Or, it was about time :)

We ended part 1 on quite a cliffhanger, just after the NV20 nVidia chip introduced vertex programmability in the graphics pipeline; to give a bit of history context, this happened around March 2001, while ATI's then offering, R100, had no support for this.

To better understand what happened next, we'll go a bit in detail about how the introduction of vertex programmability changed the existing fixed function pipeline.

First steps towards a programmable pipeline

As seen in part 1, vertex stage programmability allowed full control on how the vertices were processed, and this also meant taking care of T&L in the vertex program. So, going back to our pipeline diagram, enabling vertex programs resulted in replacing the hard-wired "Transform and Lighting" stage with a custom "Vertex program" stage:

Even if vertex programs effectively were a superset of the T&L fixed functionality, the NV20 still hosted the tried and true fixed pipeline hardware next to the new vertex programmable units, instead of going the route of emulating T&L with vertex programs.

While this might seem like a waste of silicon area, keep in mind that the hardwired logic of the fixed pipeline had been hand-tuned for performance during the last 3 or so years, and programmable units were not as fast as fixed function ones when performing the very same task. It's a known optimization tradeoff: you give away raw performance to get customizability, and considering that all existing applications at that time were fixed function based, hardware vendors made sure to keep them working great, while at the same time paving the road for next-gen applications.

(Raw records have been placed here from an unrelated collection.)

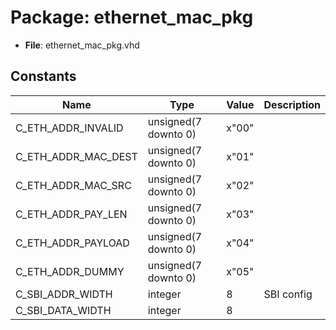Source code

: # Package: ethernet_mac_pkg

- **File**: ethernet_mac_pkg.vhd
## Constants

| Name                | Type                 | Value  | Description  |
| ------------------- | -------------------- | ------ | ------------ |
| C_ETH_ADDR_INVALID  | unsigned(7 downto 0) |  x"00" |              |
| C_ETH_ADDR_MAC_DEST | unsigned(7 downto 0) |  x"01" |              |
| C_ETH_ADDR_MAC_SRC  | unsigned(7 downto 0) |  x"02" |              |
| C_ETH_ADDR_PAY_LEN  | unsigned(7 downto 0) |  x"03" |              |
| C_ETH_ADDR_PAYLOAD  | unsigned(7 downto 0) |  x"04" |              |
| C_ETH_ADDR_DUMMY    | unsigned(7 downto 0) |  x"05" |              |
| C_SBI_ADDR_WIDTH    | integer              |  8     |  SBI config  |
| C_SBI_DATA_WIDTH    | integer              |  8     |              |
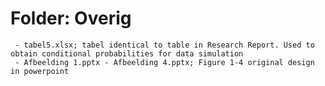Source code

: # Folder: Overig


     - tabel5.xlsx; tabel identical to table in Research Report. Used to obtain conditional probabilities for data simulation
     - Afbeelding 1.pptx - Afbeelding 4.pptx; Figure 1-4 original design in powerpoint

Sidenote: while keeping the fixed functionality hardware made sense for the desktop world of that time, a much different balance was adopted by nVidia with the NV2A, a custom GPU made for the X-Box game console, which did not host the fixed function hardware and used the spare silicon space to host more vertex units. Of course, such a decision is only affordable when you don't have legacy applications to start with :)

Now let's look again at the pipeline diagram. The fragment stage, which comes next in the pipeline, is much more complex than the vertex stage, and also much more performance critical: when you draw a triangle on screen, the vertex logic is invoked a grand total of three times, but the fragment logic is invoked for each and every pixel in the triangle. A stall in the fragment pipeline meant bad news from the framerate, much more than one in the vertex pipeline. This is why programmability was introduced in the vertex stage first: vendors wanted to test their architecture on the less performance-critical area first, and iron out wrinkles before moving to the fragment stage.

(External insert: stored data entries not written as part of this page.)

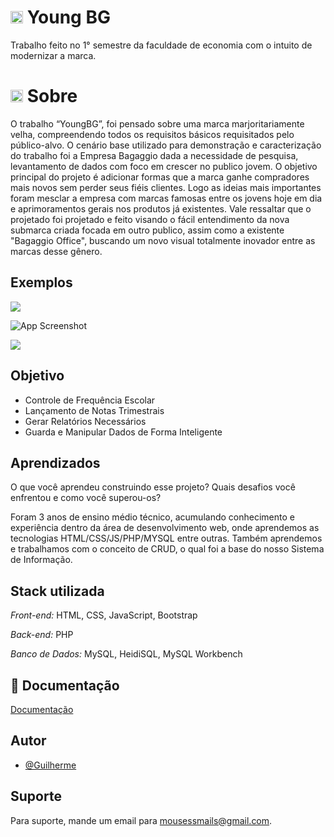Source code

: # <img src="https://dev-to-uploads.s3.amazonaws.com/uploads/articles/6m4q8ifogstfuj6j3qtt.png" width="20px">   Young BG
Trabalho feito no 1° semestre da faculdade de economia com o intuito de modernizar a marca.
# <img src="https://dev-to-uploads.s3.amazonaws.com/uploads/articles/6m4q8ifogstfuj6j3qtt.png" width="20px">   Sobre

 O trabalho “YoungBG”, foi pensado sobre uma marca marjoritariamente velha, compreendendo todos os requisitos básicos requisitados pelo público-alvo. O cenário base utilizado para demonstração e caracterização do trabalho foi a Empresa Bagaggio dada a necessidade de pesquisa, levantamento de dados com foco em crescer no publico jovem.
 O objetivo principal do projeto é adicionar formas que a marca ganhe compradores mais novos sem perder seus fiéis clientes. Logo as ideias mais importantes foram mesclar a empresa com marcas famosas entre os jovens hoje em dia e aprimoramentos gerais nos produtos já existentes. 
 Vale ressaltar que o projetado foi projetado e feito visando o fácil entendimento da nova submarca criada focada em outro publico, assim como a existente "Bagaggio Office", buscando um novo visual totalmente inovador entre as marcas desse gênero. 

## Exemplos

<img src="https://dev-to-uploads.s3.amazonaws.com/uploads/articles/e0v5ku7b867y658uhikv.png">

![App Screenshot](https://dev-to-uploads.s3.amazonaws.com/uploads/articles/uw0ut4gol4yv61to8vn6.png)

<img src="https://dev-to-uploads.s3.amazonaws.com/uploads/articles/i6u59ccauuv3x72o76oh.png">

## Objetivo

- Controle de Frequência Escolar
- Lançamento de Notas Trimestrais
- Gerar Relatórios Necessários
- Guarda e Manipular Dados de Forma Inteligente


## Aprendizados

O que você aprendeu construindo esse projeto? Quais desafios você enfrentou e como você superou-os?

 Foram 3 anos de ensino médio técnico, acumulando conhecimento e experiência dentro da área de desenvolvimento web, onde aprendemos as tecnologias HTML/CSS/JS/PHP/MYSQL entre outras. Também aprendemos e trabalhamos com o conceito de CRUD, o qual foi a base do nosso Sistema de Informação.
## Stack utilizada

*Front-end:* HTML, CSS, JavaScript, Bootstrap

*Back-end:* PHP

*Banco de Dados:* MySQL, HeidiSQL, MySQL Workbench


## 📄 Documentação

[Documentação](https://github.com/SociedadeDoMouse/Diario-Eletronico/tree/main/doc)


## Autor

- [@Guilherme](https://www.linkedin.com/in/guilherme-pedersetti/)
  

## Suporte

Para suporte, mande um email para mousessmails@gmail.com.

Despite the precautions and experience gained with the vertex units, the first GPU with support for fragment programmability was a commercial failure for both main vendors at that time (ATi's R200 in October 2001, nVidia's NV30 in 2003), while APIs entered a dark era of vendor-specific extensions and false standards.

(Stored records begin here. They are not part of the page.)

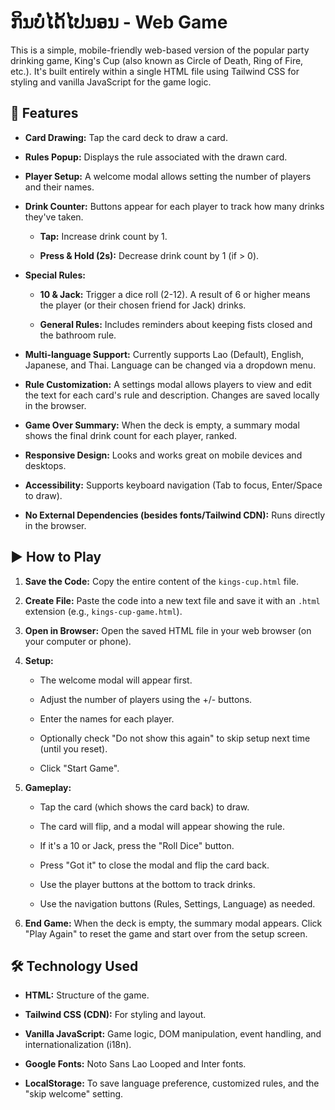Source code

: # ກິນບໍ່ໄດ້ໄປນອນ - Web Game

This is a simple, mobile-friendly web-based version of the popular party drinking game, King's Cup (also known as Circle of Death, Ring of Fire, etc.). It's built entirely within a single HTML file using Tailwind CSS for styling and vanilla JavaScript for the game logic.

## 🍻 Features

* **Card Drawing:** Tap the card deck to draw a card.

* **Rules Popup:** Displays the rule associated with the drawn card.

* **Player Setup:** A welcome modal allows setting the number of players and their names.

* **Drink Counter:** Buttons appear for each player to track how many drinks they've taken.

  * **Tap:** Increase drink count by 1.

  * **Press & Hold (2s):** Decrease drink count by 1 (if > 0).

* **Special Rules:**

  * **10 & Jack:** Trigger a dice roll (2-12). A result of 6 or higher means the player (or their chosen friend for Jack) drinks.

  * **General Rules:** Includes reminders about keeping fists closed and the bathroom rule.

* **Multi-language Support:** Currently supports Lao (Default), English, Japanese, and Thai. Language can be changed via a dropdown menu.

* **Rule Customization:** A settings modal allows players to view and edit the text for each card's rule and description. Changes are saved locally in the browser.

* **Game Over Summary:** When the deck is empty, a summary modal shows the final drink count for each player, ranked.

* **Responsive Design:** Looks and works great on mobile devices and desktops.

* **Accessibility:** Supports keyboard navigation (Tab to focus, Enter/Space to draw).

* **No External Dependencies (besides fonts/Tailwind CDN):** Runs directly in the browser.

## ▶️ How to Play

1. **Save the Code:** Copy the entire content of the `kings-cup.html` file.

2. **Create File:** Paste the code into a new text file and save it with an `.html` extension (e.g., `kings-cup-game.html`).

3. **Open in Browser:** Open the saved HTML file in your web browser (on your computer or phone).

4. **Setup:**

   * The welcome modal will appear first.

   * Adjust the number of players using the +/- buttons.

   * Enter the names for each player.

   * Optionally check "Do not show this again" to skip setup next time (until you reset).

   * Click "Start Game".

5. **Gameplay:**

   * Tap the card (which shows the card back) to draw.

   * The card will flip, and a modal will appear showing the rule.

   * If it's a 10 or Jack, press the "Roll Dice" button.

   * Press "Got it" to close the modal and flip the card back.

   * Use the player buttons at the bottom to track drinks.

   * Use the navigation buttons (Rules, Settings, Language) as needed.

6. **End Game:** When the deck is empty, the summary modal appears. Click "Play Again" to reset the game and start over from the setup screen.

## 🛠️ Technology Used

* **HTML:** Structure of the game.

* **Tailwind CSS (CDN):** For styling and layout.

* **Vanilla JavaScript:** Game logic, DOM manipulation, event handling, and internationalization (i18n).

* **Google Fonts:** Noto Sans Lao Looped and Inter fonts.

* **LocalStorage:** To save language preference, customized rules, and the "skip welcome" setting.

History context (or: fragment programming in OpenGL, first rough drafts)

Limited forms of fragment programmability had been present in graphic adapters and available to OpenGL applications since 1998 with nVidia NV4, commercially branded as Riva TNT (short for TwiN Texel), which had the ability to fetch texels from two textures at once and feed them to hardware combiners, which implemented a small set of operations on texels.

The interested can consult documentation of GL_NV_texture_env_combine4 extension.

Texture shaders and register combiners

The NV20 expanded on the hardware combiners concept quite a bit. Input for the fragment stage came from 4 texture units, collectively called "texture shaders", and went to be processed by 8 configurable stages, collectively called "register combiners". When enabled, they effectively replaced the "Texture Environment", "Colour Sum" and "Fog" stages in our pipeline diagram.

In the end you had an extensive set of pre-baked texture and color operations that you could mix and match via the OpenGL API. They still didn't implement conditional logic though, and accessing them through OpenGL was, um, difficult. A typical code snippet configuring texture shaders and register combiners looked like this:

// Texture shader stage 0: bump normal map, dot product
glTexEnvi(GL_TEXTURE_SHADER_NV, GL_SHADER_OPERATION_NV,
          GL_DOT_PRODUCT_NV);
glTexEnvi(GL_TEXTURE_SHADER_NV, GL_PREVIOUS_TEXTURE_INPUT_NV,
          GL_TEXTURE0_ARB);

// Register combiner stage 0: input texture0, output passthrough
glCombinerInputNV(GL_COMBINER0_NV, GL_RGB, GL_VARIABLE_A_NV,
                  GL_TEXTURE0_ARB, GL_UNSIGNED_IDENTITY_NV, GL_RGB);
glCombinerOutputNV(GL_COMBINER0_NV, GL_RGB, GL_SPARE0_NV,
                   GL_DISCARD_NV, GL_DISCARD_NV, GL_NONE, GL_NONE,
                   GL_FALSE, GL_FALSE, GL_FALSE);

The relevant OpenGL extensions were GL_NV_texture_shader and GL_NV_register_combiners. In Direct3D parlance, supporting those extensions would roughly translate to supporting "Pixel Shader 1.0/1.3".

First programmable fragments

ATI's introduction of R200 GPU (commercially branded as Radeon 8500) in October 2001 marked the introduction of the first truly programmable fragment stage. You had texture fetch, opcodes to manipulate colors and conditional logic. This is where the API mayhem started.

ATI released its proprietary OpenGL extension to access those features at the same time the Radeon 8500 was released. If using nVidia's register combiners and texture shader extensions was difficult, using ATI's GL_ATI_fragment_shader extension was painful.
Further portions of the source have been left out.